## Description of the task
Give the data again in full, exactly as written below.

+ + + + + + +

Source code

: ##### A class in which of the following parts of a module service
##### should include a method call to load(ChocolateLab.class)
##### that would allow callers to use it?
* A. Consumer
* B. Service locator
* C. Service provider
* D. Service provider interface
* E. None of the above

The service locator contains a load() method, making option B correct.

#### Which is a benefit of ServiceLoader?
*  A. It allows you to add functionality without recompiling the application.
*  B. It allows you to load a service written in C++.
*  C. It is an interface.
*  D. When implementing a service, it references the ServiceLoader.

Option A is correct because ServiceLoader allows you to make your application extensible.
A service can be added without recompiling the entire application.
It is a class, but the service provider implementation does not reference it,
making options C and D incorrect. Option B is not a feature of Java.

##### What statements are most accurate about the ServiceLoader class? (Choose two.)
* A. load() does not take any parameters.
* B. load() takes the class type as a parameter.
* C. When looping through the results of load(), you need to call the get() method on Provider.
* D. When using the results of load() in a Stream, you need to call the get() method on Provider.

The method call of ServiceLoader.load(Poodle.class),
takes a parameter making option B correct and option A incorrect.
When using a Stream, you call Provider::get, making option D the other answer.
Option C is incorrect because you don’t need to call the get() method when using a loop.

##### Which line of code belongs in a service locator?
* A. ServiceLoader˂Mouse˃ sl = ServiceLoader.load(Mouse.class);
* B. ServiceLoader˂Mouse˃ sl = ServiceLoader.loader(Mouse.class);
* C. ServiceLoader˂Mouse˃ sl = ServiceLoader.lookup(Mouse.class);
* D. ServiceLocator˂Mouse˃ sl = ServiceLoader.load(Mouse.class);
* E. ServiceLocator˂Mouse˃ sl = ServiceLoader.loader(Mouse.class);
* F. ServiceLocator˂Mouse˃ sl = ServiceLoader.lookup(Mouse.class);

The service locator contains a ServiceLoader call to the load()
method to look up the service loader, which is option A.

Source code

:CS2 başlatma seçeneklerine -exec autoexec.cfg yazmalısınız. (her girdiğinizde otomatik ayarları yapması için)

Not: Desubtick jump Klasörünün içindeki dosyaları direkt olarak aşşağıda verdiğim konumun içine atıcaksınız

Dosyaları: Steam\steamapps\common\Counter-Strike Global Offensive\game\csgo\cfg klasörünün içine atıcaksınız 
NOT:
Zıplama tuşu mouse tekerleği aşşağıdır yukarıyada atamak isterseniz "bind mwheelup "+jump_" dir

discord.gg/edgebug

+ + + + + + +

## Answer area
Source code

: ##### A class in which of the following parts of a module service
##### should include a method call to load(ChocolateLab.class)
##### that would allow callers to use it?
* A. Consumer
* B. Service locator
* C. Service provider
* D. Service provider interface
* E. None of the above

The service locator contains a load() method, making option B correct.

#### Which is a benefit of ServiceLoader?
*  A. It allows you to add functionality without recompiling the application.
*  B. It allows you to load a service written in C++.
*  C. It is an interface.
*  D. When implementing a service, it references the ServiceLoader.

Option A is correct because ServiceLoader allows you to make your application extensible.
A service can be added without recompiling the entire application.
It is a class, but the service provider implementation does not reference it,
making options C and D incorrect. Option B is not a feature of Java.

##### What statements are most accurate about the ServiceLoader class? (Choose two.)
* A. load() does not take any parameters.
* B. load() takes the class type as a parameter.
* C. When looping through the results of load(), you need to call the get() method on Provider.
* D. When using the results of load() in a Stream, you need to call the get() method on Provider.

The method call of ServiceLoader.load(Poodle.class),
takes a parameter making option B correct and option A incorrect.
When using a Stream, you call Provider::get, making option D the other answer.
Option C is incorrect because you don’t need to call the get() method when using a loop.

##### Which line of code belongs in a service locator?
* A. ServiceLoader˂Mouse˃ sl = ServiceLoader.load(Mouse.class);
* B. ServiceLoader˂Mouse˃ sl = ServiceLoader.loader(Mouse.class);
* C. ServiceLoader˂Mouse˃ sl = ServiceLoader.lookup(Mouse.class);
* D. ServiceLocator˂Mouse˃ sl = ServiceLoader.load(Mouse.class);
* E. ServiceLocator˂Mouse˃ sl = ServiceLoader.loader(Mouse.class);
* F. ServiceLocator˂Mouse˃ sl = ServiceLoader.lookup(Mouse.class);

The service locator contains a ServiceLoader call to the load()
method to look up the service loader, which is option A.

Source code

:CS2 başlatma seçeneklerine -exec autoexec.cfg yazmalısınız. (her girdiğinizde otomatik ayarları yapması için)

Not: Desubtick jump Klasörünün içindeki dosyaları direkt olarak aşşağıda verdiğim konumun içine atıcaksınız

Dosyaları: Steam\steamapps\common\Counter-Strike Global Offensive\game\csgo\cfg klasörünün içine atıcaksınız 
NOT:
Zıplama tuşu mouse tekerleği aşşağıdır yukarıyada atamak isterseniz "bind mwheelup "+jump_" dir

discord.gg/edgebug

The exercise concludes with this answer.